In regard to social unrest caused by disillusionment on an economic or other level, Bildt is of the opinion that that “democracies are much better at handling them than authoritarian governments,” which he believes are on their way out.

The next speaker was Masha Gessen, a Moscow correspondent for the IHT and others, who focuses on Russia and especially the influence of Russian President Vladimir Putin on the country’s modern-day democracy.

Gessen talked about the language of democracy, and she cited the example of the Soviet Union, where, she said, words from the democratic vocabulary were used to mean their opposite. Putin, she argued, has hijacked the language of Soviet exceptionalism in the same way. The regimes of Putin and President Bashar al-Assad of Syria will one day collapse, Gessen said, but the problem of hijacked language will remain.

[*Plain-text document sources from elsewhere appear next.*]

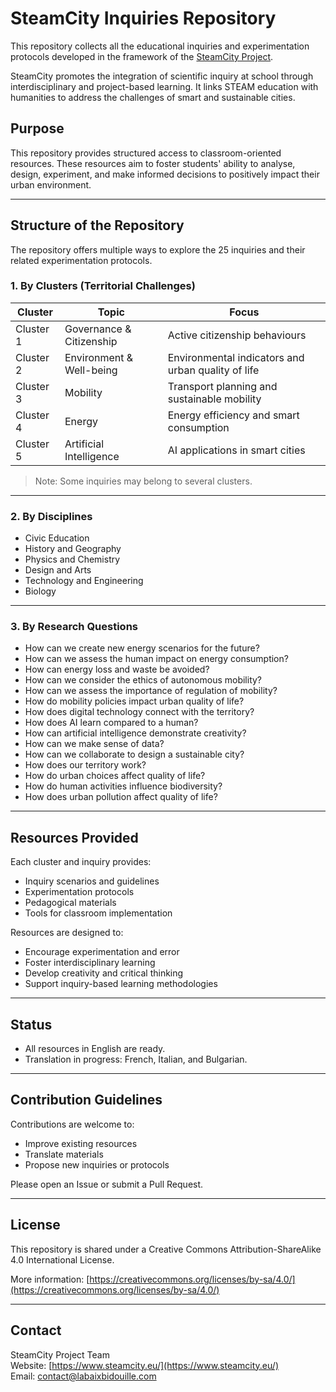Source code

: # SteamCity Inquiries Repository

This repository collects all the educational inquiries and experimentation protocols developed in the framework of the [SteamCity Project](https://www.steamcity.eu/).

SteamCity promotes the integration of scientific inquiry at school through interdisciplinary and project-based learning. It links STEAM education with humanities to address the challenges of smart and sustainable cities.

## Purpose

This repository provides structured access to classroom-oriented resources. These resources aim to foster students' ability to analyse, design, experiment, and make informed decisions to positively impact their urban environment.

---

## Structure of the Repository

The repository offers multiple ways to explore the 25 inquiries and their related experimentation protocols.

### 1. By Clusters (Territorial Challenges)

| Cluster | Topic | Focus |
|---------|-------|-------|
| Cluster 1 | Governance & Citizenship | Active citizenship behaviours |
| Cluster 2 | Environment & Well-being | Environmental indicators and urban quality of life |
| Cluster 3 | Mobility | Transport planning and sustainable mobility |
| Cluster 4 | Energy | Energy efficiency and smart consumption |
| Cluster 5 | Artificial Intelligence | AI applications in smart cities |

> Note: Some inquiries may belong to several clusters.

---

### 2. By Disciplines

- Civic Education  
- History and Geography  
- Physics and Chemistry  
- Design and Arts  
- Technology and Engineering  
- Biology  

---

### 3. By Research Questions

- How can we create new energy scenarios for the future?  
- How can we assess the human impact on energy consumption?  
- How can energy loss and waste be avoided?  
- How can we consider the ethics of autonomous mobility?  
- How can we assess the importance of regulation of mobility?  
- How do mobility policies impact urban quality of life?  
- How does digital technology connect with the territory?  
- How does AI learn compared to a human?  
- How can artificial intelligence demonstrate creativity?  
- How can we make sense of data?  
- How can we collaborate to design a sustainable city?  
- How does our territory work?  
- How do urban choices affect quality of life?  
- How do human activities influence biodiversity?  
- How does urban pollution affect quality of life?  

---

## Resources Provided

Each cluster and inquiry provides:
- Inquiry scenarios and guidelines  
- Experimentation protocols  
- Pedagogical materials  
- Tools for classroom implementation  

Resources are designed to:
- Encourage experimentation and error  
- Foster interdisciplinary learning  
- Develop creativity and critical thinking  
- Support inquiry-based learning methodologies  

---

## Status

- All resources in English are ready.  
- Translation in progress: French, Italian, and Bulgarian.

---

## Contribution Guidelines

Contributions are welcome to:
- Improve existing resources  
- Translate materials  
- Propose new inquiries or protocols  

Please open an Issue or submit a Pull Request.

---

## License

This repository is shared under a Creative Commons Attribution-ShareAlike 4.0 International License.

More information: [https://creativecommons.org/licenses/by-sa/4.0/](https://creativecommons.org/licenses/by-sa/4.0/)

---

## Contact

SteamCity Project Team  
Website: [https://www.steamcity.eu/](https://www.steamcity.eu/)  
Email: contact@labaixbidouille.com
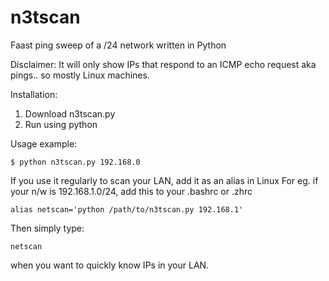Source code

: # n3tscan
Faast ping sweep of a /24 network written in Python

Disclaimer: It will only show IPs that respond to an ICMP echo request aka pings.. so mostly Linux machines.

Installation:
1. Download n3tscan.py
2. Run using python

Usage example: 

`$ python n3tscan.py 192.168.0`

If you use it regularly to scan your LAN, add it as an alias in Linux 
For eg. if your n/w is 192.168.1.0/24, add this to your .bashrc or .zhrc

`alias netscan='python /path/to/n3tscan.py 192.168.1'`

Then simply type:

`netscan`

when you want to quickly know IPs in your LAN.
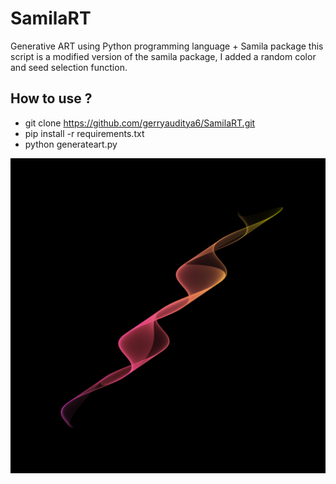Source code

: # SamilaRT
Generative ART using Python programming language +  Samila package
this script is a modified version of the samila package, I added a random color and seed selection function.

## How to use ?
- git clone https://github.com/gerryauditya6/SamilaRT.git
- pip install -r requirements.txt
- python generateart.py

![result image](https://github.com/gerryauditya6/SamilaRT/blob/main/result_img/result.png)
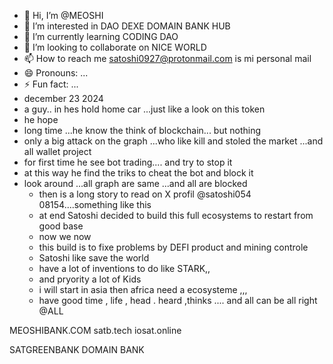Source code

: - 👋 Hi, I’m @MEOSHI
- 👀 I’m interested in DAO DEXE DOMAIN BANK HUB
- 🌱 I’m currently learning CODING DAO
- 💞️ I’m looking to collaborate on NICE WORLD
- 📫 How to reach me satoshi0927@protonmail.com is mi personal mail 
- 😄 Pronouns: ...
- ⚡ Fun fact: ...
- december 23 2024
- a guy.. in hes hold home car ...just like a look on this token
- he hope
- long time ...he know the think of blockchain... but nothing
- only a big attack on the graph ...who like kill and stoled the market ...and all wallet project
- for first time he see bot trading.... and try to stop it
- at this way he find the triks to cheat the bot and block it
- look around ...all graph are same ...and all are blocked
  - then is a long story to read on X profil @satoshi054 08154....something like this
  - at end Satoshi decided to build this full ecosystems to restart from good base
  - now we now
  - this build is to fixe problems by DEFI product and mining controle
  - Satoshi like save the world
  - have a lot of inventions to do like STARK,,
  - and pryority a lot of Kids
  - i will start in asia then africa need a ecosysteme ,,,
  - have good time , life , head . heard ,thinks .... and all can be all right @ALL

MEOSHIBANK.COM
satb.tech
iosat.online 

SATGREENBANK      DOMAIN BANK
<!---
sATOSHI08154/sATOSHI08154 is a ✨ special ✨ repository because its `README.md` (this file) appears on your GitHub profile.
You can click the Preview link to take a look at your changes.
--->
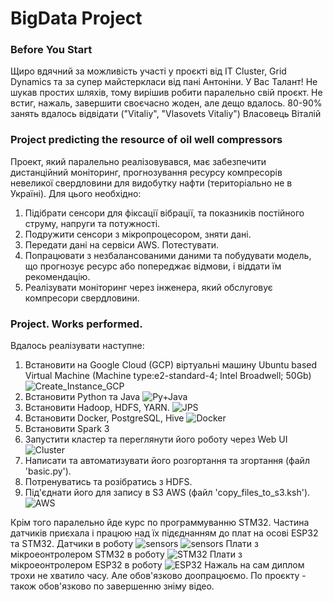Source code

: # BigData Project

### Before You Start
Щиро вдячний за можливість участі у проєкті від IT Cluster, Grid Dynamics та за супер майстеркласи від пані Антоніни. У Вас Талант!
Не шукав простих шляхів, тому вирішив робити паралельно свій проєкт. Не встиг, нажаль, завершити своєчасно жоден, але дещо вдалось. 80-90% занять вдалось відвідати ("Vitaliy", "Vlasovets Vitaliy") Власовець Віталій


### Project predicting the resource of oil well compressors
Проект, який паралельно реалізовувався, має забезпечити дистанційний моніторинг, прогнозування ресурсу компресорів невеликої свердловини для видобутку нафти (територіально не в Україні). Для цього необхідно:
1. Підібрати сенсори для фіксації вібрації, та показників постійного струму, напруги та потужності.
2. Подружити сенсори з мікропроцесором, зняти дані.
3. Передати дані на сервіси AWS. Потестувати.
4. Попрацювати з незбалансованими даними та побудувати модель, що прогнозує ресурс або попереджає відмови, і віддати їм рекомендацію.
5. Реалізувати моніторинг через інженера, який обслуговує компресори свердловини.

### Project. Works performed.
Вдалось реалізувати наступне:
1. Встановити на Google Cloud (GCP) віртуальні машину Ubuntu based Virtual Machine (Machine type:e2-standard-4; Intel Broadwell; 50Gb)
 ![Create_Instance_GCP](/images/Create_Instance_GCP.JPG)
2. Встановити Python та Java
 ![Py+Java](/images/Py+Java.JPG)
3. Встановити Hadoop, HDFS, YARN.
 ![JPS](/images/JPS.JPG)
4. Встановити Docker, PostgreSQL, Hive
 ![Docker](/images/Docker.JPG)
5. Встановити Spark 3
6. Запустити кластер та переглянути його роботу через Web UI
 ![Cluster](/images/webUI.JPG)
7. Написати та автоматизувати його розгортання та згортання (файл 'basic.py').
8. Потренуватись та розібратись з HDFS.
9. Під'єднати його для запису в S3 AWS (файл 'copy_files_to_s3.ksh').
 ![AWS](/images/S3_bucket.JPG)

Крім того паралельно йде курс по программуванню STM32. Частина датчиків приєхала і працюю над їх підєднанням до плат на осові ESP32 та STM32.
Датчики в роботу
 ![sensors](/images/sensors.png)
 ![sensors](/images/DC_sensor.png)
Плати з мікроеонтролером STM32 в роботу
 ![STM32](/images/STM32.png)
 Плати з мікроеонтролером ESP32 в роботу
 ![ESP32](/images/ESP32.png)
Нажаль на сам диплом трохи не хватило часу. Але обов'язково доопрацюємо. По проєкту - також обов'язково по завершенню зніму відео.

Sultan Sooud Al-Qassemi, a commentator on Arabic affairs and social media activist from the United Arab Emirates, commented that he belongs to the 34 percent of the world population that still lives under a totalitarian regime and noted the importance of a successful democratic experiment in the Arab world.

“It would be a beacon of hope for everyone else,” he said.

Responding to a question from his fellow panelist Roger Cohen, a columnist for the New York Times and the International Herald Tribune, Al-Qassemi said that country should be Egypt.

He also spoke about the enormous pressure created in the Arab world by youth unemployment, while also highlighting the problematic nature of “sectarian democracies” such as that of Lebanon, where specific high-ranking official posts are reserved for people from specific ethnic or religious groups rather than open to the entire population.

The show, however, was stolen by Dr Shashi Tharoor, the Indian minister of state for human resource development, who addressed the conference with greetings “from the most populous country in the world to the oldest democracy in the world.”

For Tharoor, the democratic process is “the best way to manage the incredible diversity of Indian society.” He also rejected the school of thought that believes economics affect the growth of democracy in any given country.

In response to concerns expressed by Cohen and Bildt regarding America’s growing isolationism, Tharoor simply said, “Democracy is like love; you can’t force it on others.”